**DIRECTIONS FOR THIS TASK**
For every entry, output the exact wording.

Saved data entries:

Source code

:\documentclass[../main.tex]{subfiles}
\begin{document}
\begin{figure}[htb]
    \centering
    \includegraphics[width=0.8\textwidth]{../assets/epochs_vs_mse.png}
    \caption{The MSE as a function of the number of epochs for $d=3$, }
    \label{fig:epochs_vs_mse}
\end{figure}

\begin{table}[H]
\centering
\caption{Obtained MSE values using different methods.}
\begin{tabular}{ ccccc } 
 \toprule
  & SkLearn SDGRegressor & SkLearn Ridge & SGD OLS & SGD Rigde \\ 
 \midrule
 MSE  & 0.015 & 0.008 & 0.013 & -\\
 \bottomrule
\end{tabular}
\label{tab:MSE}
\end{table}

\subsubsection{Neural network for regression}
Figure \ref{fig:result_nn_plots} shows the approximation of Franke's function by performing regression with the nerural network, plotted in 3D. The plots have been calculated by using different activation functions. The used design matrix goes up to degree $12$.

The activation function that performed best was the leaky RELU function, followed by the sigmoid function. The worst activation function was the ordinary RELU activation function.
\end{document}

**EXPECTED OUTPUT**
Source code

:\documentclass[../main.tex]{subfiles}
\begin{document}
\begin{figure}[htb]
    \centering
    \includegraphics[width=0.8\textwidth]{../assets/epochs_vs_mse.png}
    \caption{The MSE as a function of the number of epochs for $d=3$, }
    \label{fig:epochs_vs_mse}
\end{figure}

\begin{table}[H]
\centering
\caption{Obtained MSE values using different methods.}
\begin{tabular}{ ccccc } 
 \toprule
  & SkLearn SDGRegressor & SkLearn Ridge & SGD OLS & SGD Rigde \\ 
 \midrule
 MSE  & 0.015 & 0.008 & 0.013 & -\\
 \bottomrule
\end{tabular}
\label{tab:MSE}
\end{table}

\subsubsection{Neural network for regression}
Figure \ref{fig:result_nn_plots} shows the approximation of Franke's function by performing regression with the nerural network, plotted in 3D. The plots have been calculated by using different activation functions. The used design matrix goes up to degree $12$.

The activation function that performed best was the leaky RELU function, followed by the sigmoid function. The worst activation function was the ordinary RELU activation function.
\end{document}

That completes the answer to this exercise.